**GIVEN RECORDS:**
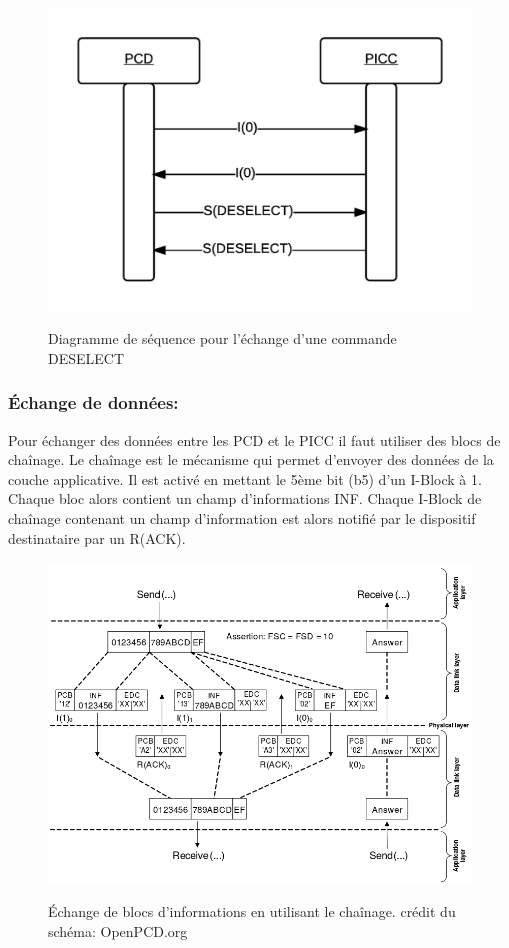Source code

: \documentclass{themeensg}
\begin{document}
\begin{figure}[h!]
\centering
\includegraphics[scale=0.9]{images/deselect.png}
\label{fig:deselect}
\caption{Diagramme de séquence pour l'échange d'une commande DESELECT}
\end{figure}

\subsubsection{Échange de données:}
Pour échanger des données entre les PCD et le PICC il faut utiliser des blocs de chaînage. Le chaînage est le mécanisme qui permet d'envoyer des données de la couche applicative. Il est activé en mettant le 5ème bit (b5) d'un I-Block à 1. Chaque bloc alors contient un champ d'informations INF. Chaque I-Block de chaînage contenant un champ d'information est alors notifié par le dispositif destinataire par un R(ACK).

\begin{figure}[h!]
\centering
\includegraphics[scale=0.5]{images/chaining.png}
\label{fig:chaining}
\caption{Échange de blocs d'informations en utilisant le chaînage. crédit du schéma: OpenPCD.org}
\end{figure}
\end{document}
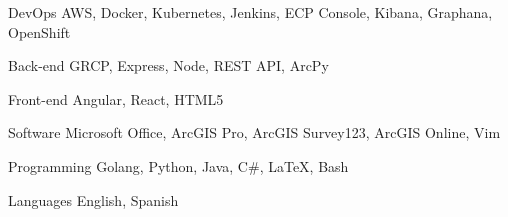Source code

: 

\begin{cvskills}

  \cvskill
    {DevOps} %
    {AWS, Docker, Kubernetes, Jenkins, ECP Console, Kibana, Graphana, OpenShift} %

  \cvskill
    {Back-end} %
    {GRCP, Express, Node, REST API, ArcPy} %

  \cvskill
    {Front-end} %
    {Angular, React, HTML5} %

  \cvskill
    {Software} %
    {Microsoft Office, ArcGIS Pro, ArcGIS Survey123, ArcGIS Online, Vim} %

  \cvskill
    {Programming} %
    {Golang, Python, Java, C\#, LaTeX, Bash} %

  \cvskill
    {Languages} %
    {English, Spanish} %

\end{cvskills}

**INSTRUCTIONS FOR THE TASK:**
The reply should repeat the data in full, exactly as given, and contain no pictures.

**SOLUTION FOR THIS EXERCISE:**
Source code

: \documentclass{themeensg}
\begin{document}
\begin{figure}[h!]
\centering
\includegraphics[scale=0.9]{images/deselect.png}
\label{fig:deselect}
\caption{Diagramme de séquence pour l'échange d'une commande DESELECT}
\end{figure}

\subsubsection{Échange de données:}
Pour échanger des données entre les PCD et le PICC il faut utiliser des blocs de chaînage. Le chaînage est le mécanisme qui permet d'envoyer des données de la couche applicative. Il est activé en mettant le 5ème bit (b5) d'un I-Block à 1. Chaque bloc alors contient un champ d'informations INF. Chaque I-Block de chaînage contenant un champ d'information est alors notifié par le dispositif destinataire par un R(ACK).

\begin{figure}[h!]
\centering
\includegraphics[scale=0.5]{images/chaining.png}
\label{fig:chaining}
\caption{Échange de blocs d'informations en utilisant le chaînage. crédit du schéma: OpenPCD.org}
\end{figure}
\end{document}
Source code

: 

\begin{cvskills}

  \cvskill
    {DevOps} %
    {AWS, Docker, Kubernetes, Jenkins, ECP Console, Kibana, Graphana, OpenShift} %

  \cvskill
    {Back-end} %
    {GRCP, Express, Node, REST API, ArcPy} %

  \cvskill
    {Front-end} %
    {Angular, React, HTML5} %

  \cvskill
    {Software} %
    {Microsoft Office, ArcGIS Pro, ArcGIS Survey123, ArcGIS Online, Vim} %

  \cvskill
    {Programming} %
    {Golang, Python, Java, C\#, LaTeX, Bash} %

  \cvskill
    {Languages} %
    {English, Spanish} %

\end{cvskills}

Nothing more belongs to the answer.